- [What needs to be done] Lines from the line with "pwsh ./ManageEnvironment.ps1 -CFNTask Update" to the line with "## Disclaimer" in the entries below, and only those, must be output exactly, with both ends included.

- [Data section]
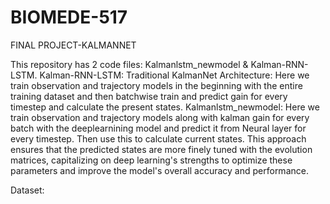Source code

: # BIOMEDE-517
FINAL PROJECT-KALMANNET

This repository has 2 code files: Kalmanlstm_newmodel & Kalman-RNN-LSTM.
Kalman-RNN-LSTM:
Traditional KalmanNet Architecture: Here we train observation and trajectory models in the beginning with the entire training dataset and then batchwise train and predict gain for every timestep and calculate the present states.
Kalmanlstm_newmodel:
Here we train observation and trajectory models along with kalman gain for every batch with the deeplearnining model and predict it from Neural layer for every timestep. Then use this to calculate current states. This approach ensures that the predicted states are more finely tuned with the evolution matrices, capitalizing on deep learning's strengths to optimize these parameters and improve the model's overall accuracy and performance.

Dataset:
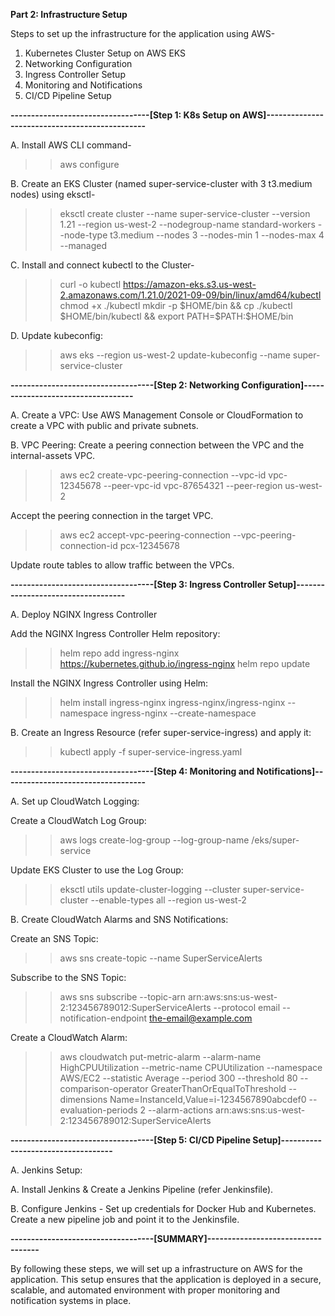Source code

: **Part 2: Infrastructure Setup**

Steps to set up the infrastructure for the application using AWS-
1. Kubernetes Cluster Setup on AWS EKS
2. Networking Configuration
3. Ingress Controller Setup
4. Monitoring and Notifications
5. CI/CD Pipeline Setup
   
**----------------------------------[Step 1: K8s Setup on AWS]-----------------------------------------------**

A. Install AWS CLI command-
>> aws configure

B. Create an EKS Cluster (named super-service-cluster with 3 t3.medium nodes) using eksctl-
>> eksctl create cluster --name super-service-cluster --version 1.21 --region us-west-2 --nodegroup-name standard-workers --node-type t3.medium --nodes 3 --nodes-min 1 --nodes-max 4 --managed

C. Install and connect kubectl to the Cluster-
>> curl -o kubectl https://amazon-eks.s3.us-west-2.amazonaws.com/1.21.0/2021-09-09/bin/linux/amd64/kubectl
>> chmod +x ./kubectl
>> mkdir -p $HOME/bin && cp ./kubectl $HOME/bin/kubectl && export PATH=$PATH:$HOME/bin

D. Update kubeconfig:
>> aws eks --region us-west-2 update-kubeconfig --name super-service-cluster

**-----------------------------------[Step 2: Networking Configuration]-----------------------------------**

A. Create a VPC:
Use AWS Management Console or CloudFormation to create a VPC with public and private subnets.

B. VPC Peering:
Create a peering connection between the VPC and the internal-assets VPC.
>> aws ec2 create-vpc-peering-connection --vpc-id vpc-12345678 --peer-vpc-id vpc-87654321 --peer-region us-west-2

Accept the peering connection in the target VPC.
>> aws ec2 accept-vpc-peering-connection --vpc-peering-connection-id pcx-12345678

Update route tables to allow traffic between the VPCs.

**-----------------------------------[Step 3: Ingress Controller Setup]-----------------------------------**

A. Deploy NGINX Ingress Controller

Add the NGINX Ingress Controller Helm repository:
>> helm repo add ingress-nginx https://kubernetes.github.io/ingress-nginx
>> helm repo update

Install the NGINX Ingress Controller using Helm:
>> helm install ingress-nginx ingress-nginx/ingress-nginx --namespace ingress-nginx --create-namespace

B. Create an Ingress Resource (refer super-service-ingress) and apply it:
>> kubectl apply -f super-service-ingress.yaml

**-----------------------------------[Step 4: Monitoring and Notifications]-----------------------------------**

A. Set up CloudWatch Logging:

Create a CloudWatch Log Group:
>> aws logs create-log-group --log-group-name /eks/super-service

Update EKS Cluster to use the Log Group:
>> eksctl utils update-cluster-logging --cluster super-service-cluster --enable-types all --region us-west-2

B. Create CloudWatch Alarms and SNS Notifications:

Create an SNS Topic:
>> aws sns create-topic --name SuperServiceAlerts

Subscribe to the SNS Topic:
>> aws sns subscribe --topic-arn arn:aws:sns:us-west-2:123456789012:SuperServiceAlerts --protocol email --notification-endpoint the-email@example.com

Create a CloudWatch Alarm:
>> aws cloudwatch put-metric-alarm --alarm-name HighCPUUtilization --metric-name CPUUtilization --namespace AWS/EC2 --statistic Average --period 300 --threshold 80 --comparison-operator GreaterThanOrEqualToThreshold --dimensions Name=InstanceId,Value=i-1234567890abcdef0 --evaluation-periods 2 --alarm-actions arn:aws:sns:us-west-2:123456789012:SuperServiceAlerts

**-----------------------------------[Step 5: CI/CD Pipeline Setup]-----------------------------------**

A. Jenkins Setup:

A. Install Jenkins & Create a Jenkins Pipeline (refer Jenkinsfile).

B. Configure Jenkins - 
Set up credentials for Docker Hub and Kubernetes.
Create a new pipeline job and point it to the Jenkinsfile.

**-----------------------------------[SUMMARY]-----------------------------------**

By following these steps, we will set up a infrastructure on AWS for the application. 
This setup ensures that the application is deployed in a secure, scalable, and automated environment with proper monitoring and notification systems in place.
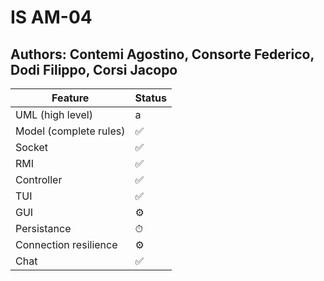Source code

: # IS AM-04
## Authors: Contemi Agostino, Consorte Federico, Dodi Filippo, Corsi Jacopo

|Feature|Status|
|-------|------|
|UML (high level)| a|
|Model (complete rules)|✅|
|Socket|✅|
|RMI|✅|
|Controller|✅|
|TUI|✅|
|GUI|⚙️|
|Persistance|⏱|
|Connection resilience|⚙️|
|Chat|✅|

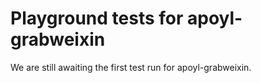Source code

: # Playground tests for apoyl-grabweixin
We are still awaiting the first test run for apoyl-grabweixin.
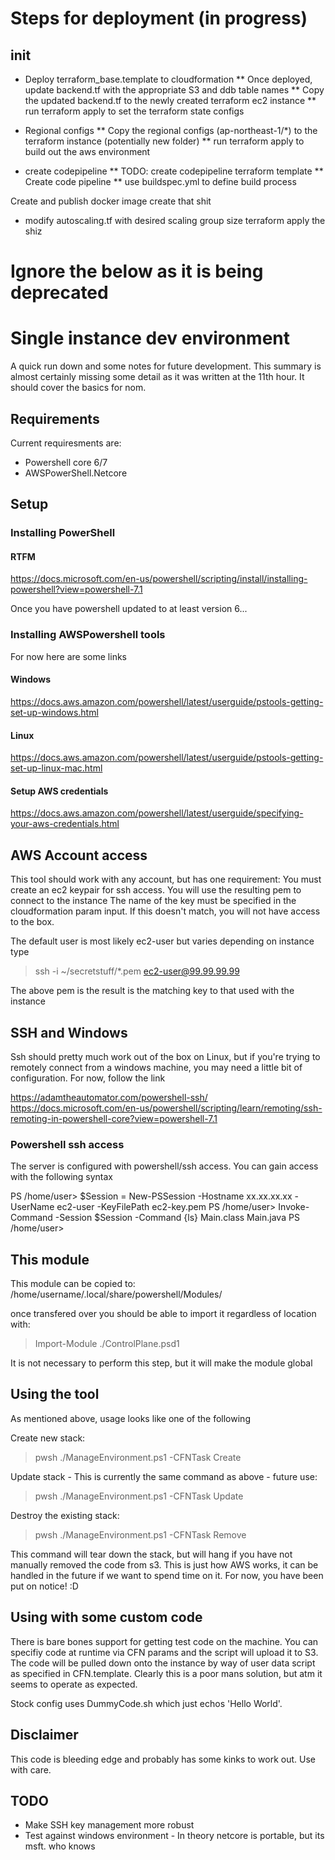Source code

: # Steps for deployment (in progress)

## init
* Deploy terraform_base.template to cloudformation
** Once deployed, update backend.tf with the appropriate S3 and ddb table names
** Copy the updated backend.tf to the newly created terraform ec2 instance
** run terraform apply to set the terraform state configs

* Regional configs
** Copy the regional configs (ap-northeast-1/*) to the terraform instance (potentially new folder)
** run terraform apply to build out the aws environment

* create codepipeline
** TODO: create codepipeline terraform template
** Create code pipeline 
** use buildspec.yml to define build process

 Create and publish docker image
    create that shit

* modify autoscaling.tf with desired scaling group size
 terraform apply the shiz


# Ignore the below as it is being deprecated
# Single instance dev environment

A quick run down and some notes for future development. This summary is almost certainly missing some
detail as it was written at the 11th hour. It should cover the basics for nom.

## Requirements

Current requiresments are:

* Powershell core 6/7
* AWSPowerShell.Netcore

## Setup

### Installing PowerShell

#### RTFM

<https://docs.microsoft.com/en-us/powershell/scripting/install/installing-powershell?view=powershell-7.1>

Once you have powershell updated to at least version 6...

### Installing AWSPowershell tools

For now here are some links

#### Windows

<https://docs.aws.amazon.com/powershell/latest/userguide/pstools-getting-set-up-windows.html>

#### Linux

<https://docs.aws.amazon.com/powershell/latest/userguide/pstools-getting-set-up-linux-mac.html>

#### Setup AWS credentials

<https://docs.aws.amazon.com/powershell/latest/userguide/specifying-your-aws-credentials.html>

## AWS Account access

This tool should work with any account, but has one requirement:
You must create an ec2 keypair for ssh access. You will use the resulting pem to connect to the instance
The name of the key must be specified in the cloudformation param input. If this doesn't match, you will
not have access to the box.

The default user is most likely ec2-user but varies depending on instance type
> ssh -i ~/secretstuff/*.pem ec2-user@99.99.99.99

The above pem is the result is the matching key to that used with the instance

## SSH and Windows

Ssh should pretty much work out of the box on Linux, but if you're trying to remotely connect from
a windows machine, you may need a little bit of configuration. For now, follow the link

<https://adamtheautomator.com/powershell-ssh/>
<https://docs.microsoft.com/en-us/powershell/scripting/learn/remoting/ssh-remoting-in-powershell-core?view=powershell-7.1>

### Powershell ssh access

The server is configured with powershell/ssh access. You can gain access with the following syntax

PS /home/user> $Session = New-PSSession -Hostname xx.xx.xx.xx -UserName ec2-user -KeyFilePath ec2-key.pem
PS /home/user> Invoke-Command -Session $Session -Command {ls}
Main.class
Main.java
PS /home/user>

## This module

This module can be copied to:
/home/username/.local/share/powershell/Modules/

once transfered over you should be able to import it regardless of location with:
> Import-Module ./ControlPlane.psd1

It is not necessary to perform this step, but it will make the module global

## Using the tool

As mentioned above, usage looks like one of the following

Create new stack:
> pwsh ./ManageEnvironment.ps1 -CFNTask Create

Update stack - This is currently the same command as above - future use:
> pwsh ./ManageEnvironment.ps1 -CFNTask Update

Destroy the existing stack:
> pwsh ./ManageEnvironment.ps1 -CFNTask Remove

This command will tear down the stack, but will hang if you have not manually removed the code from s3.
This is just how AWS works, it can be handled in the future if we want to spend time on it. For now, you
have been put on notice! :D

## Using with some custom code

There is bare bones support for getting test code on the machine. You can specifiy code at runtime via CFN
params and the script will upload it to S3. The code will be pulled down onto the instance by way of user
data script as specified in CFN.template. Clearly this is a poor mans solution, but atm it seems to operate
as expected.

Stock config uses DummyCode.sh which just echos 'Hello World'.

## Disclaimer

This code is bleeding edge and probably has some kinks to work out. Use with care.

## TODO

* Make SSH key management more robust
* Test against windows environment - In theory netcore is portable, but its msft. who knows
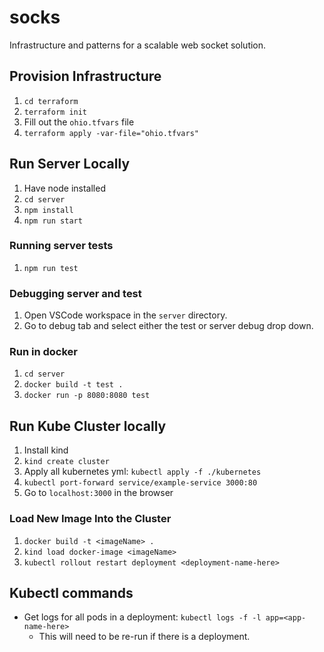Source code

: # socks
Infrastructure and patterns for a scalable web socket solution.


## Provision Infrastructure
1. `cd terraform`
1. `terraform init`
1. Fill out the `ohio.tfvars` file
1. `terraform apply -var-file="ohio.tfvars"`

## Run Server Locally
1. Have node installed
1. `cd server`
1. `npm install`
1. `npm run start`

### Running server tests
1. `npm run test`

### Debugging server and test
1. Open VSCode workspace in the `server` directory.
1. Go to debug tab and select either the test or server debug drop down.

### Run in docker
1. `cd server`
1. `docker build -t test .`
1. `docker run -p 8080:8080 test`

## Run Kube Cluster locally
1. Install kind
1. `kind create cluster`
1. Apply all kubernetes yml: `kubectl apply -f ./kubernetes`
1. `kubectl port-forward service/example-service 3000:80`
1. Go to `localhost:3000` in the browser

### Load New Image Into the Cluster
1. `docker build -t <imageName> .`
1. `kind load docker-image <imageName>`
1. `kubectl rollout restart deployment <deployment-name-here>`

## Kubectl commands
- Get logs for all pods in a deployment: `kubectl logs -f -l app=<app-name-here>`
    - This will need to be re-run if there is a deployment.
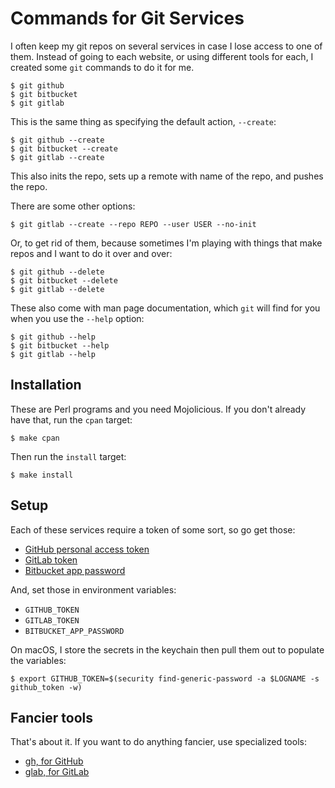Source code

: # Commands for Git Services

I often keep my git repos on several services in case I lose access
to one of them. Instead of going to each website, or using different
tools for each, I created some `git` commands to do it for me.

	$ git github
	$ git bitbucket
	$ git gitlab

This is the same thing as specifying the default action, `--create`:

	$ git github --create
	$ git bitbucket --create
	$ git gitlab --create

This also inits the repo, sets up a remote with name of the repo, and
pushes the repo.

There are some other options:

	$ git gitlab --create --repo REPO --user USER --no-init

Or, to get rid of them, because sometimes I'm playing with things that
make repos and I want to do it over and over:

	$ git github --delete
	$ git bitbucket --delete
	$ git gitlab --delete

These also come with man page documentation, which `git` will find for
you when you use the `--help` option:

	$ git github --help
	$ git bitbucket --help
	$ git gitlab --help

## Installation

These are Perl programs and you need Mojolicious. If you don't already
have that, run the `cpan` target:

	$ make cpan

Then run the `install` target:

	$ make install

## Setup

Each of these services require a token of some sort, so go get those:

* [GitHub personal access token](https://docs.github.com/en/authentication/keeping-your-account-and-data-secure/creating-a-personal-access-token)
* [GitLab token](https://docs.gitlab.com/ee/user/profile/personal_access_tokens.html)
* [Bitbucket app password](https://support.atlassian.com/bitbucket-cloud/docs/app-passwords/)

And, set those in environment variables:

* `GITHUB_TOKEN`
* `GITLAB_TOKEN`
* `BITBUCKET_APP_PASSWORD`

On macOS, I store the secrets in the keychain then pull them out to populate
the variables:

	$ export GITHUB_TOKEN=$(security find-generic-password -a $LOGNAME -s github_token -w)

## Fancier tools

That's about it. If you want to do anything fancier, use specialized
tools:

* [gh, for GitHub](https://cli.github.com)
* [glab, for GitLab](https://glab.readthedocs.io/en/latest/)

- [Answer for the task]
> pwsh ./ManageEnvironment.ps1 -CFNTask Update

Destroy the existing stack:
> pwsh ./ManageEnvironment.ps1 -CFNTask Remove

This command will tear down the stack, but will hang if you have not manually removed the code from s3.
This is just how AWS works, it can be handled in the future if we want to spend time on it. For now, you
have been put on notice! :D

## Using with some custom code

There is bare bones support for getting test code on the machine. You can specifiy code at runtime via CFN
params and the script will upload it to S3. The code will be pulled down onto the instance by way of user
data script as specified in CFN.template. Clearly this is a poor mans solution, but atm it seems to operate
as expected.

Stock config uses DummyCode.sh which just echos 'Hello World'.

## Disclaimer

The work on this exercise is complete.